## ACTIVITY
The entries below are to be retyped exactly. Preserve every word.

DATA: Begin

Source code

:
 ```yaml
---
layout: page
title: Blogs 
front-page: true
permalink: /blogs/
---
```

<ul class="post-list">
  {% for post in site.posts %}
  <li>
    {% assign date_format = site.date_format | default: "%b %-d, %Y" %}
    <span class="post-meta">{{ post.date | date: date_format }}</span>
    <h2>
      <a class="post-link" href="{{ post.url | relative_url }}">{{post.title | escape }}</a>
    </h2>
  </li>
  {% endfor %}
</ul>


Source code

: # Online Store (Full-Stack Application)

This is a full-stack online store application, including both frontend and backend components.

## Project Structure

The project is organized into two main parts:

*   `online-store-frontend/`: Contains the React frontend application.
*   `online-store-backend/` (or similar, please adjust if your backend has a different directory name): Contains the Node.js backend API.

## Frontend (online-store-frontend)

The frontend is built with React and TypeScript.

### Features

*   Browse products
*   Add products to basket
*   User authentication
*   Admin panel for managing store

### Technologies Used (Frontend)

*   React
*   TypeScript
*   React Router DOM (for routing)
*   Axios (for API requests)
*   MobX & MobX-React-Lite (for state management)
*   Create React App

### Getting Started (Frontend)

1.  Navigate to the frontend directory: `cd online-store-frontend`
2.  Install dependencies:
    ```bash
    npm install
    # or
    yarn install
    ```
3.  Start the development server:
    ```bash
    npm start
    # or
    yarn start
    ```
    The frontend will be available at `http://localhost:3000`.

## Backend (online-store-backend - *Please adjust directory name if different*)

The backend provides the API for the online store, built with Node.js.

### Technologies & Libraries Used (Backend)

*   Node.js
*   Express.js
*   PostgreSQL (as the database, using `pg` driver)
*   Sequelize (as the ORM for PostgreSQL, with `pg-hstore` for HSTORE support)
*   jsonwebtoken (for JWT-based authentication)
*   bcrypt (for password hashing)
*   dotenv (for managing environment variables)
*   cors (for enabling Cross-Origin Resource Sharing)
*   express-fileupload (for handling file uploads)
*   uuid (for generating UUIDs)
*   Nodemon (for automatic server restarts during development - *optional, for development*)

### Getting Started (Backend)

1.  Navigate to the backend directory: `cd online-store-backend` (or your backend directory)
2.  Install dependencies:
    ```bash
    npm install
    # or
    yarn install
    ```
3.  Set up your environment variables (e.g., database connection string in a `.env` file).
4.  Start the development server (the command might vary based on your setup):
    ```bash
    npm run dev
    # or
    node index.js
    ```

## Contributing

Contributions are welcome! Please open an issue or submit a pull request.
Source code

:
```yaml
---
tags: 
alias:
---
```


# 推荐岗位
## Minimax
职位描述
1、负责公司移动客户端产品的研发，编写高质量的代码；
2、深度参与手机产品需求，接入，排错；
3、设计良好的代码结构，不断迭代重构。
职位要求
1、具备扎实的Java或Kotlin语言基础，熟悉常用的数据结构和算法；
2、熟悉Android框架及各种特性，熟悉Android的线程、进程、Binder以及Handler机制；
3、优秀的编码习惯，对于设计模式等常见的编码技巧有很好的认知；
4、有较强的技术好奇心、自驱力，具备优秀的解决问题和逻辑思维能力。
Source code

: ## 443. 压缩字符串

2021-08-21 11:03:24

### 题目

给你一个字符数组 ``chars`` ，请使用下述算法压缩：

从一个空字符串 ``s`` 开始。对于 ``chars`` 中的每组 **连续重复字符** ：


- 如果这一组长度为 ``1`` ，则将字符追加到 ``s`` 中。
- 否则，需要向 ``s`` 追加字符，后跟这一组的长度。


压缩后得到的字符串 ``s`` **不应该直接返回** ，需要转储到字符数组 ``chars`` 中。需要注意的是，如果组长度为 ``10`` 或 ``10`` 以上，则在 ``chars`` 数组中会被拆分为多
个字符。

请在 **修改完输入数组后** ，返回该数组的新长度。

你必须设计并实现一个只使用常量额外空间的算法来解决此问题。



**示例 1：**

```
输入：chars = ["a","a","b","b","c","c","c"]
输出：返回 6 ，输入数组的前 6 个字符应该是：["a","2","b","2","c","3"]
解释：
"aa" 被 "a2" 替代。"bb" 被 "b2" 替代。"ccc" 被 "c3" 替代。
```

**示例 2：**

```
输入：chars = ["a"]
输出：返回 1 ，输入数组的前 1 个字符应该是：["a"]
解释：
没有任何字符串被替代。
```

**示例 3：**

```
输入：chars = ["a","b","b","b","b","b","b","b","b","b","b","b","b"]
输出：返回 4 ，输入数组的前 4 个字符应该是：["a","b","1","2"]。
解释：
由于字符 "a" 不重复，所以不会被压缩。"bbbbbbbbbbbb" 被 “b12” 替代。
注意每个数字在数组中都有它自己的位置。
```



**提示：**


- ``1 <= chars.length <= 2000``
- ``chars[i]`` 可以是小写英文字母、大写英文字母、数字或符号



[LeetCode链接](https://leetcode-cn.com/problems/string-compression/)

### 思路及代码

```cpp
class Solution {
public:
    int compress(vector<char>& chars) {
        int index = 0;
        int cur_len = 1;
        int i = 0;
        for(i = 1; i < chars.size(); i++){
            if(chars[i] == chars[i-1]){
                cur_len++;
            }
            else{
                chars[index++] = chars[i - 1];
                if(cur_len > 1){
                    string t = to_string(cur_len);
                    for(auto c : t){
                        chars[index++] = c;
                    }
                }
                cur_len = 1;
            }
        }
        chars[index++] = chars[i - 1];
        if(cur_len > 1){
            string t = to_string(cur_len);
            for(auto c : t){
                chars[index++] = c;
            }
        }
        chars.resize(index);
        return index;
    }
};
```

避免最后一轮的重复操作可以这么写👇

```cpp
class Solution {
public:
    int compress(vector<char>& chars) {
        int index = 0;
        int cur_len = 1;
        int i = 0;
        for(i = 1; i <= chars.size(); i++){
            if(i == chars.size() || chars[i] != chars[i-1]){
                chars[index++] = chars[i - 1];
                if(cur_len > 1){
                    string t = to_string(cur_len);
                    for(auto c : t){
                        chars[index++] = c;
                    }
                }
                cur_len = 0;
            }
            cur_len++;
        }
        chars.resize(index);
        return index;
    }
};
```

DATA: End

## REPLY TO THE TASK
Source code

:
 ```yaml
---
layout: page
title: Blogs 
front-page: true
permalink: /blogs/
---
```

<ul class="post-list">
  {% for post in site.posts %}
  <li>
    {% assign date_format = site.date_format | default: "%b %-d, %Y" %}
    <span class="post-meta">{{ post.date | date: date_format }}</span>
    <h2>
      <a class="post-link" href="{{ post.url | relative_url }}">{{post.title | escape }}</a>
    </h2>
  </li>
  {% endfor %}
</ul>


Source code

: # Online Store (Full-Stack Application)

This is a full-stack online store application, including both frontend and backend components.

## Project Structure

The project is organized into two main parts:

*   `online-store-frontend/`: Contains the React frontend application.
*   `online-store-backend/` (or similar, please adjust if your backend has a different directory name): Contains the Node.js backend API.

## Frontend (online-store-frontend)

The frontend is built with React and TypeScript.

### Features

*   Browse products
*   Add products to basket
*   User authentication
*   Admin panel for managing store

### Technologies Used (Frontend)

*   React
*   TypeScript
*   React Router DOM (for routing)
*   Axios (for API requests)
*   MobX & MobX-React-Lite (for state management)
*   Create React App

### Getting Started (Frontend)

1.  Navigate to the frontend directory: `cd online-store-frontend`
2.  Install dependencies:
    ```bash
    npm install
    # or
    yarn install
    ```
3.  Start the development server:
    ```bash
    npm start
    # or
    yarn start
    ```
    The frontend will be available at `http://localhost:3000`.

## Backend (online-store-backend - *Please adjust directory name if different*)

The backend provides the API for the online store, built with Node.js.

### Technologies & Libraries Used (Backend)

*   Node.js
*   Express.js
*   PostgreSQL (as the database, using `pg` driver)
*   Sequelize (as the ORM for PostgreSQL, with `pg-hstore` for HSTORE support)
*   jsonwebtoken (for JWT-based authentication)
*   bcrypt (for password hashing)
*   dotenv (for managing environment variables)
*   cors (for enabling Cross-Origin Resource Sharing)
*   express-fileupload (for handling file uploads)
*   uuid (for generating UUIDs)
*   Nodemon (for automatic server restarts during development - *optional, for development*)

### Getting Started (Backend)

1.  Navigate to the backend directory: `cd online-store-backend` (or your backend directory)
2.  Install dependencies:
    ```bash
    npm install
    # or
    yarn install
    ```
3.  Set up your environment variables (e.g., database connection string in a `.env` file).
4.  Start the development server (the command might vary based on your setup):
    ```bash
    npm run dev
    # or
    node index.js
    ```

## Contributing

Contributions are welcome! Please open an issue or submit a pull request.
Source code

:
```yaml
---
tags: 
alias:
---
```


# 推荐岗位
## Minimax
职位描述
1、负责公司移动客户端产品的研发，编写高质量的代码；
2、深度参与手机产品需求，接入，排错；
3、设计良好的代码结构，不断迭代重构。
职位要求
1、具备扎实的Java或Kotlin语言基础，熟悉常用的数据结构和算法；
2、熟悉Android框架及各种特性，熟悉Android的线程、进程、Binder以及Handler机制；
3、优秀的编码习惯，对于设计模式等常见的编码技巧有很好的认知；
4、有较强的技术好奇心、自驱力，具备优秀的解决问题和逻辑思维能力。
Source code

: ## 443. 压缩字符串

2021-08-21 11:03:24

### 题目

给你一个字符数组 ``chars`` ，请使用下述算法压缩：

从一个空字符串 ``s`` 开始。对于 ``chars`` 中的每组 **连续重复字符** ：


- 如果这一组长度为 ``1`` ，则将字符追加到 ``s`` 中。
- 否则，需要向 ``s`` 追加字符，后跟这一组的长度。


压缩后得到的字符串 ``s`` **不应该直接返回** ，需要转储到字符数组 ``chars`` 中。需要注意的是，如果组长度为 ``10`` 或 ``10`` 以上，则在 ``chars`` 数组中会被拆分为多
个字符。

请在 **修改完输入数组后** ，返回该数组的新长度。

你必须设计并实现一个只使用常量额外空间的算法来解决此问题。



**示例 1：**

```
输入：chars = ["a","a","b","b","c","c","c"]
输出：返回 6 ，输入数组的前 6 个字符应该是：["a","2","b","2","c","3"]
解释：
"aa" 被 "a2" 替代。"bb" 被 "b2" 替代。"ccc" 被 "c3" 替代。
```

**示例 2：**

```
输入：chars = ["a"]
输出：返回 1 ，输入数组的前 1 个字符应该是：["a"]
解释：
没有任何字符串被替代。
```

**示例 3：**

```
输入：chars = ["a","b","b","b","b","b","b","b","b","b","b","b","b"]
输出：返回 4 ，输入数组的前 4 个字符应该是：["a","b","1","2"]。
解释：
由于字符 "a" 不重复，所以不会被压缩。"bbbbbbbbbbbb" 被 “b12” 替代。
注意每个数字在数组中都有它自己的位置。
```



**提示：**


- ``1 <= chars.length <= 2000``
- ``chars[i]`` 可以是小写英文字母、大写英文字母、数字或符号



[LeetCode链接](https://leetcode-cn.com/problems/string-compression/)

### 思路及代码

```cpp
class Solution {
public:
    int compress(vector<char>& chars) {
        int index = 0;
        int cur_len = 1;
        int i = 0;
        for(i = 1; i < chars.size(); i++){
            if(chars[i] == chars[i-1]){
                cur_len++;
            }
            else{
                chars[index++] = chars[i - 1];
                if(cur_len > 1){
                    string t = to_string(cur_len);
                    for(auto c : t){
                        chars[index++] = c;
                    }
                }
                cur_len = 1;
            }
        }
        chars[index++] = chars[i - 1];
        if(cur_len > 1){
            string t = to_string(cur_len);
            for(auto c : t){
                chars[index++] = c;
            }
        }
        chars.resize(index);
        return index;
    }
};
```

避免最后一轮的重复操作可以这么写👇

```cpp
class Solution {
public:
    int compress(vector<char>& chars) {
        int index = 0;
        int cur_len = 1;
        int i = 0;
        for(i = 1; i <= chars.size(); i++){
            if(i == chars.size() || chars[i] != chars[i-1]){
                chars[index++] = chars[i - 1];
                if(cur_len > 1){
                    string t = to_string(cur_len);
                    for(auto c : t){
                        chars[index++] = c;
                    }
                }
                cur_len = 0;
            }
            cur_len++;
        }
        chars.resize(index);
        return index;
    }
};
```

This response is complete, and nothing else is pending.